Our investment process is underpinned through the allocation of risk and not capital. Our aim is to balance market risk across investment strategies; our idea of risk is not informed by an asset class, but by the risk inherent in an investment strategy.
It is our belief that macro thematic analysis – the identification and analysis of macro thematic trends, imbalances and inflection points in the risk premium relating to the main asset classes, offers considerable scope to add investment value.
The identification of such themes and assessing their implications for investment markets and individual assets provides the framework for the construction of the Fund. It is our belief that the application of this systematic approach to investments creates a flexible architecture, providing a platform for the generation of investment returns regardless of market conditions, by investing wisely and on the right terms.
Our aim is to have a portfolio with multiple concurrent diversified investment strategies. Correlation can be misleading and poorly suited for constructing a diversified portfolio. The crux of the problem is that correlations are highly variable and critically dependent on prevailing circumstances.
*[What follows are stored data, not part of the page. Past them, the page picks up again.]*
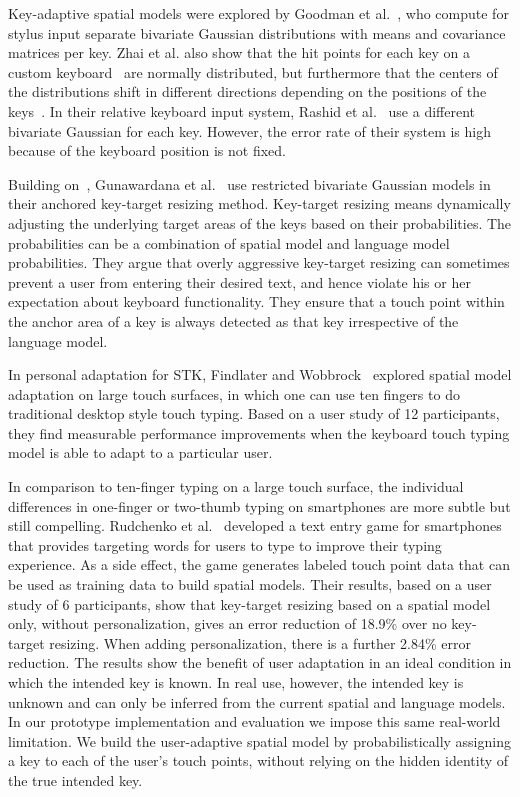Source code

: \documentclass{sigchi}
\begin{document}
Key-adaptive spatial models were explored by Goodman et al.~\cite{Goodman:2002}, who compute for stylus input separate bivariate Gaussian distributions with means and
covariance matrices per key. Zhai et al. also show that
the hit points for each key on a custom keyboard~\cite{Zhai:2000} are normally distributed, but furthermore that the centers of the distributions shift in different directions depending on the positions of
the keys~\cite{Zhai:2002}. In their relative keyboard input system, Rashid et al.~\cite{Rashid:2008} use a different bivariate Gaussian for each key. However, the error rate of their system is high because of the keyboard position is not fixed.

Building on~\cite{Goodman:2002}, Gunawardana et al.~\cite{Gunawardana:2010} use restricted bivariate Gaussian
models in their anchored key-target resizing method. Key-target resizing means dynamically
adjusting the underlying target areas of the keys based on their probabilities. The probabilities can
be a combination of spatial model and language model probabilities.
They argue that overly aggressive
key-target resizing can sometimes prevent a user from entering their desired text, and hence violate
his or her expectation about keyboard functionality. They ensure that a touch point within
the anchor area of a key is always detected as that key irrespective of the language model.

In personal adaptation for STK, Findlater and
Wobbrock~\cite{Findlater:2012} explored spatial model adaptation on large touch
surfaces, in which one can use ten fingers to do traditional desktop style touch
typing. Based on a user study of 12 participants, they find measurable
performance improvements when the keyboard touch typing model is able to adapt to a particular user.

In comparison to ten-finger typing on a large touch surface, the individual
differences in one-finger or two-thumb typing on smartphones are more subtle but
still compelling. Rudchenko et al.~\cite{Rudchenko:2011} developed a text entry
game for smartphones that provides targeting words for users to type to improve
their typing experience. As a side effect, the game generates labeled touch
point data that can be used as training data to build spatial models.
Their results, based on a user study of 6 participants, show that key-target
resizing based on a spatial model only, without personalization, gives an error reduction of 18.9\% over no key-target resizing.
When adding personalization, there is a further 2.84\% error reduction.
The results show the benefit of user adaptation in an ideal condition
in which the intended key is known. In real use, however, the intended key is unknown and can only be inferred from the current spatial
and language models. In our prototype implementation and evaluation we impose
this same real-world limitation. We build the user-adaptive spatial model by
probabilistically assigning a key to each of the user's touch points, without
relying on the hidden identity of the true intended key.
\end{document}

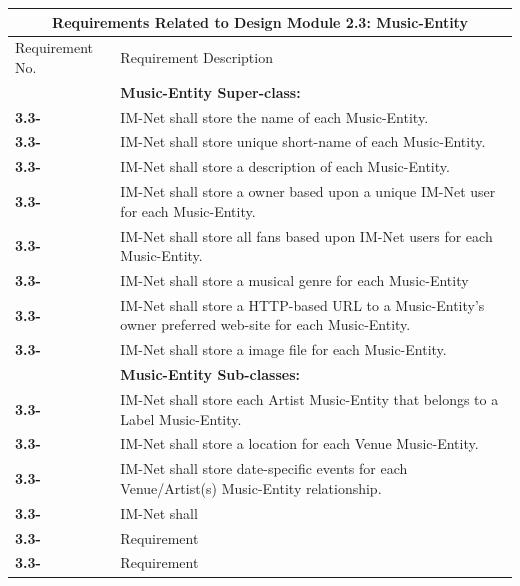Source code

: \documentclass[letterpaper,12pt]{article}
\newcounter{rcounter}						%
\newcommand\rnumber{\stepcounter{rcounter}\arabic{rcounter}}
\begin{document}
{\setcounter{rcounter}{0}
\begin{center}
\begin{tabular}{|l|p{6in}|}
\hline 
\multicolumn{2}{|c|}{\textbf{Requirements Related to Design Module 2.3: Music-Entity}} \\ 
\hline 
Requirement No. & Requirement Description \\ 
\hline
& \textbf{Music-Entity Super-class:} \\
\hline
\textbf{3.3-\rnumber} & IM-Net shall store the name of each Music-Entity. \\ 
\hline
\textbf{3.3-\rnumber} & IM-Net shall store unique short-name of each Music-Entity. \\ 
\hline 
\textbf{3.3-\rnumber} & IM-Net shall store a description of each Music-Entity. \\ 
\hline 
\textbf{3.3-\rnumber} & IM-Net shall store a owner based upon a unique IM-Net user for each Music-Entity. \\ 
\hline 
\textbf{3.3-\rnumber} & IM-Net shall store all fans based upon IM-Net users for each Music-Entity. \\ 
\hline 
\textbf{3.3-\rnumber} & IM-Net shall store a musical genre for each Music-Entity \\ 
\hline 
\textbf{3.3-\rnumber} & IM-Net shall store a HTTP-based URL to a Music-Entity's owner preferred web-site for each Music-Entity. \\ 
\hline
\textbf{3.3-\rnumber} & IM-Net shall store a image file for each Music-Entity. \\ 
\hline
& \textbf{Music-Entity Sub-classes:} \\
\hline
\textbf{3.3-\rnumber} & IM-Net shall store each Artist Music-Entity that belongs to a Label Music-Entity. \\ 
\hline 
\textbf{3.3-\rnumber} & IM-Net shall store a location for each Venue Music-Entity. \\ 
\hline 
\textbf{3.3-\rnumber} & IM-Net shall store date-specific events for each Venue/Artist(s) Music-Entity relationship. \\ 
\hline
\textbf{3.3-\rnumber} & IM-Net shall  \\ 
\hline 
\textbf{3.3-\rnumber} & Requirement \\ 
\hline 
\textbf{3.3-\rnumber} & Requirement \\ 
\hline 

\end{tabular} 
\end{center}

}
\end{document}
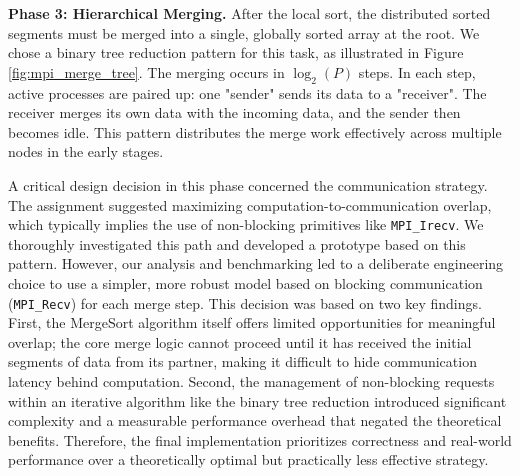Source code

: \documentclass[10pt]{article}
\newcommand{\code}[1]{\texttt{#1}}
\begin{document}
\textbf{Phase 3: Hierarchical Merging.} After the local sort, the distributed sorted segments must be merged into a single, globally sorted array at the root. We chose a binary tree reduction pattern for this task, as illustrated in Figure \ref{fig:mpi_merge_tree}. The merging occurs in $\log_2(P)$ steps. In each step, active processes are paired up: one "sender" sends its data to a "receiver". The receiver merges its own data with the incoming data, and the sender then becomes idle. This pattern distributes the merge work effectively across multiple nodes in the early stages.

A critical design decision in this phase concerned the communication strategy. The assignment suggested maximizing computation-to-communication overlap, which typically implies the use of non-blocking primitives like \code{MPI\_Irecv}. We thoroughly investigated this path and developed a prototype based on this pattern. However, our analysis and benchmarking led to a deliberate engineering choice to use a simpler, more robust model based on blocking communication (\code{MPI\_Recv}) for each merge step. This decision was based on two key findings. First, the MergeSort algorithm itself offers limited opportunities for meaningful overlap; the core merge logic cannot proceed until it has received the initial segments of data from its partner, making it difficult to hide communication latency behind computation. Second, the management of non-blocking requests within an iterative algorithm like the binary tree reduction introduced significant complexity and a measurable performance overhead that negated the theoretical benefits. Therefore, the final implementation prioritizes correctness and real-world performance over a theoretically optimal but practically less effective strategy.
\end{document}
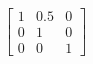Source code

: \documentclass[preview]{standalone}
\begin{document}
\begin{align*}
\begin{bmatrix} 1 & 0.5 & 0 \\ 0 & 1 & 0 \\ 0 & 0 & 1\end{bmatrix}
\end{align*}
\end{document}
In our portfolio construction and risk management processes we focus on the underlying drivers that are expected to affect positions and strategies. The drivers are the cause, the correlation is the consequence. In order to ensure a diversified portfolio, our portfolio construction process aims to implement strategies that have different drivers through a proprietary principal component optimisation process.
The portfolio construction process is therefore largely a continuous risk budgeting process subject to the mandated investment parameters of the Fund.
Risk is the possibility of loss of capital. In trading and investing in markets, risk is unavoidable and the best one can do is to manage it. The objective is to monitor and manage the capital at risk of each trade individually and the capital at risk of all trades collectively on a real-time basis.
Our approach is influenced by our strong risk management backgrounds. We empower our clients via quantitative and qualitative risk monitoring to understand the trade-offs between performance, risk and liquidity and to have better control of their investments.
Risk management is embedded into our investment process, starting with individual positions through to our portfolio construction process, providing a systematic and integrated risk management approach. Risk management depends on the objective behind a particular trade or opportunity. The key assumption underlying the subjective distribution of outcomes must be clearly identified. The risk question “what if the trade is wrong (or goes)?” must have a satisfactory answer in isolation and the worst-case sample path being acceptable. We manage risk through applying limits on position size, defined stop loss, using similar positions to hedge risk exposures and the use of derivatives.